Description of the task ▸
Which of the lines below mention the word "プロモーション広告API"? Pull each one out.

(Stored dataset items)
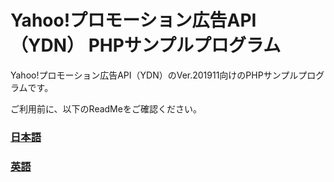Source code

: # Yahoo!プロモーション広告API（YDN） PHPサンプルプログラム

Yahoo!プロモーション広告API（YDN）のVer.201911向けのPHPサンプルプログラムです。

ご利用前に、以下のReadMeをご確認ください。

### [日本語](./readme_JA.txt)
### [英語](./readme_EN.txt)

---

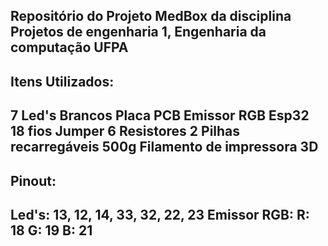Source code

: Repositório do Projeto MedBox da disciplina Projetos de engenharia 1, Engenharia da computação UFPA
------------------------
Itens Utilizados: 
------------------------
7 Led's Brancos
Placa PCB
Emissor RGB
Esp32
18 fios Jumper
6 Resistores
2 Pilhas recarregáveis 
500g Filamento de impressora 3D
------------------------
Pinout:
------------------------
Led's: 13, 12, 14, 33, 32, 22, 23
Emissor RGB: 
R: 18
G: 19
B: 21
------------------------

---

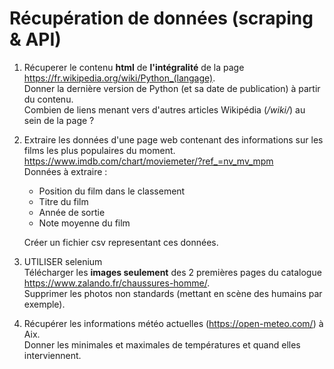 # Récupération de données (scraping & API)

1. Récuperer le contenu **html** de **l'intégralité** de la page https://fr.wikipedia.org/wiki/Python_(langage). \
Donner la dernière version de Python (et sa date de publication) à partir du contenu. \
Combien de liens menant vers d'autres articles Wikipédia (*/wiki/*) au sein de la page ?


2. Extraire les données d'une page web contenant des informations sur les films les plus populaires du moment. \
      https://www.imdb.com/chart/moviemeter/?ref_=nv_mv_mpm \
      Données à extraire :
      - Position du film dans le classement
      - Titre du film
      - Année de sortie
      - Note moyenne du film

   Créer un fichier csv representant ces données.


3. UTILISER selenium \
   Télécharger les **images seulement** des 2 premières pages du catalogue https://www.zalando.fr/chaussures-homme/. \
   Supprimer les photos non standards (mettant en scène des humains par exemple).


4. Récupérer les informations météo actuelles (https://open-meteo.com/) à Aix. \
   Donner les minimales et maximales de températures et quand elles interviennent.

Exercise response ▸
: # Yahoo!プロモーション広告API（YDN） PHPサンプルプログラム
Yahoo!プロモーション広告API（YDN）のVer.201911向けのPHPサンプルプログラムです。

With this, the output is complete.